The only other change, besides leaving out the chilies, was that I whizzed the broth with my immersion blender. Why? I don't know... just felt like it.

OK, that's it for this week. If you'd like to see the recipe, for this month only, you can find it on the FFwD site, or Dorie Greenspan's book "Around My French Table".

Tuesday, October 12, 2010

TWD: Fold-Over Pear Torte

Cakelaw of Laws of the Kitchen selected Fold-Over Pear Torte for this week's Tuesdays with Dorie recipe.

But honestly, doesn't it look more like some sort of potato-filled quiche?

That's what I kept thinking when I was sampling the first piece.

Fortunately, it was a lot more interesting than eggs and potatoes. It seemed to fall somewhere between a really dense cake and a custardy tart. And the most noticeable taste? Not the pears. Nope, it was the brandy.

Which is OK with me, I like a little rum or brandy or amaretto in desserts.

With the pie crust, pears and boozy custardy filling (oh, and I used figs instead of apricots since that's what I had on hand), it was an altogether tasty and somewhat unusual dessert. One I'm glad I tried.

Allrighty! That's that. If you'd like to see the recipe, please stop by Cakelaw's blog or find yourself a copy of Dorie Greenspan's book "Baking, From my Home to Yours".

Friday, October 8, 2010

FFWD: Gerard's Mustard Tart

Up this week for French Fridays with Dorie is Gerard's Mustard Tart.

Mustard tart? Yeah. OK.

I guess.

I can do tarts and I like mustard well enough... so, hey, I figured I'd give it a whirl.

Dorie's main version included carrots and leeks with the mustardy custard filling.
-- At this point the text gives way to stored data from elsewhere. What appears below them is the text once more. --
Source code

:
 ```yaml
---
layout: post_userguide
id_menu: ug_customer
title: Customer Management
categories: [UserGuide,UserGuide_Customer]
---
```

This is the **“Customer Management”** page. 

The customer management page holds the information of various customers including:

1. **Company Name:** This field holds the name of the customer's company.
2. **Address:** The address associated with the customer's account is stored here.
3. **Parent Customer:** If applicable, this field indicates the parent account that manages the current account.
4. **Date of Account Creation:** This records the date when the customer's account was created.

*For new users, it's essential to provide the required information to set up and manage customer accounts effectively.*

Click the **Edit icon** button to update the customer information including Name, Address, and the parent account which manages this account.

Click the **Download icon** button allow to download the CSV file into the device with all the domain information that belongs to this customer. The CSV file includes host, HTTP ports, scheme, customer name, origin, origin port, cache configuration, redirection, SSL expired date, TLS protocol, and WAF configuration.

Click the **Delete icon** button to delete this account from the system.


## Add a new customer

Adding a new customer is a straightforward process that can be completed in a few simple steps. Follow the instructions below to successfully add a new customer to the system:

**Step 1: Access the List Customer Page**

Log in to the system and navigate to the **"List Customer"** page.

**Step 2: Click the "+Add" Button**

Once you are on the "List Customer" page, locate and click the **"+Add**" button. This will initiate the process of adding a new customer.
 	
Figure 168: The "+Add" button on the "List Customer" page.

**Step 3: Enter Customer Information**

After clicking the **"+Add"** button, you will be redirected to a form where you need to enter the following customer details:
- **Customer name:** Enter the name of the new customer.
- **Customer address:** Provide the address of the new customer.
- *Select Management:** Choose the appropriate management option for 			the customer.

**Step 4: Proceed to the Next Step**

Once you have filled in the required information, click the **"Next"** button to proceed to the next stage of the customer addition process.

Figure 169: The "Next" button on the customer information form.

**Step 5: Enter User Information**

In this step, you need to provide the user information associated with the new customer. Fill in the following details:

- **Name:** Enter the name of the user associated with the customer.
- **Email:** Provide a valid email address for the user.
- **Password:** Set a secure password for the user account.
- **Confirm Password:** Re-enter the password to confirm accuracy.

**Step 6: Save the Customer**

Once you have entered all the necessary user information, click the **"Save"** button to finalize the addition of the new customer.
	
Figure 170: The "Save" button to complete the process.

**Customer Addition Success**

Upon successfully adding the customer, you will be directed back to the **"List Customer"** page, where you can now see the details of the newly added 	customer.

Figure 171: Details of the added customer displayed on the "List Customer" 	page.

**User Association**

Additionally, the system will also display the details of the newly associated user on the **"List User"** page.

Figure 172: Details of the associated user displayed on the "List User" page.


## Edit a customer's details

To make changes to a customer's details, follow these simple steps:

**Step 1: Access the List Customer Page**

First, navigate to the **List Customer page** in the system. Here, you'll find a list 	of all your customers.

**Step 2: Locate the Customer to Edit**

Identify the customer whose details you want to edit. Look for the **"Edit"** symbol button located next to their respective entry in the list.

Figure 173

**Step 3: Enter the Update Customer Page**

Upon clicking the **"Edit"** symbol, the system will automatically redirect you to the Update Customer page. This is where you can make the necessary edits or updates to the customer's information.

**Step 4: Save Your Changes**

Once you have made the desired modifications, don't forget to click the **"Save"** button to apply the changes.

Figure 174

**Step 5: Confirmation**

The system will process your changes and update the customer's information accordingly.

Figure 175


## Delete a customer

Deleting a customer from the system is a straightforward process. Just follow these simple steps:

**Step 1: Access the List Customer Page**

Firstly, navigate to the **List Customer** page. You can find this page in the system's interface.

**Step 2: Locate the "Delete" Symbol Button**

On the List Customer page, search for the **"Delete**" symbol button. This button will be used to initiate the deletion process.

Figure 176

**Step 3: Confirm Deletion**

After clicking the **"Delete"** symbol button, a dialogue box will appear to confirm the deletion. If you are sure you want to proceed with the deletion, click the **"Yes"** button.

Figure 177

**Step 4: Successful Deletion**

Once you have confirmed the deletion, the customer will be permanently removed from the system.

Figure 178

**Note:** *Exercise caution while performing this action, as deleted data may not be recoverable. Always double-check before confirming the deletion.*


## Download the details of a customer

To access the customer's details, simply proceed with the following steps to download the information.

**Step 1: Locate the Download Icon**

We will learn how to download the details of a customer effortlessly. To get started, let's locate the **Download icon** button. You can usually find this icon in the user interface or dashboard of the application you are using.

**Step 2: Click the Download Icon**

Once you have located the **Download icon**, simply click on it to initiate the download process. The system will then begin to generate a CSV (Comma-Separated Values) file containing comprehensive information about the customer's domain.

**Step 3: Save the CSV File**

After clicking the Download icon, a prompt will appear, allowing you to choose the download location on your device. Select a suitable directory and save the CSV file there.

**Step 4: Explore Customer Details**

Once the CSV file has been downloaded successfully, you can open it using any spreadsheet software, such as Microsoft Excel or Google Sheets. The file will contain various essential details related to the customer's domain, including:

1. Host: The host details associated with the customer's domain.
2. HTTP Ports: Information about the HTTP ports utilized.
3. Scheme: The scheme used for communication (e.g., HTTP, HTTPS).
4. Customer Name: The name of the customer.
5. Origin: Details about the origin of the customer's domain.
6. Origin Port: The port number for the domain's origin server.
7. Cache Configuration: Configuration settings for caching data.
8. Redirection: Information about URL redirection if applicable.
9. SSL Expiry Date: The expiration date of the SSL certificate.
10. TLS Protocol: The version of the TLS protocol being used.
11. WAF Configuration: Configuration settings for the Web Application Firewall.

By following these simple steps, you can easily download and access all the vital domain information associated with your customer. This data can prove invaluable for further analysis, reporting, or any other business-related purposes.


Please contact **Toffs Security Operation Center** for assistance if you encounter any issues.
A tomato version was given as an alternate and since it IS tomato season and I just happened to have a pile of tomatoes fresh from the garden, that's the direction I went. I added some dried basil too.

The tart was wonderful! I cut the recipe down to 1/3 of the batch and made one 4-inch tart (although I had enough custard left over so I could have probably made two of them). It was perfect for dinner... so much so that I didn't even share! Sorry family. Maybe next time.

This month only, you can find the recipes on the FFWD website. After that, you're just gonna have to get your hands on the book. Au revoir (that's "goodbye" in French) until next week!

Tuesday, October 5, 2010

TWD: Double Apple Bundt Cake

Lynne of Honey Muffin chose Double Apple Bundt Cake for this week's Tuesdays with Dorie recipe.

This moist and tasty cake was a HUGE hit this Sunday when friends and family came over for the football game (go, Bengals!) My husband pulled the old "I'm inviting people over for the football game, and oh by the way, can you feed us?" Not in those words exactly, but you know the routine... the puppy dog eyes, the hopeful smile.

What the heck... I had a cake to make, might as well have a gang of hungry football fans to feed it to.

As I said, this was much loved. Even my husband, a die-hard chocolate fan and not an apples-and-cinnamon fan, kept going back for seconds and thirds. With both shredded apple and apple butter in the cake, I can see why it was so moist and apple-icious.

Thank you Lynne for choosing this recipe. You'll find the recipe on Lynne's blog or in Dorie Greenspan's book "Baking, From my Home to Yours".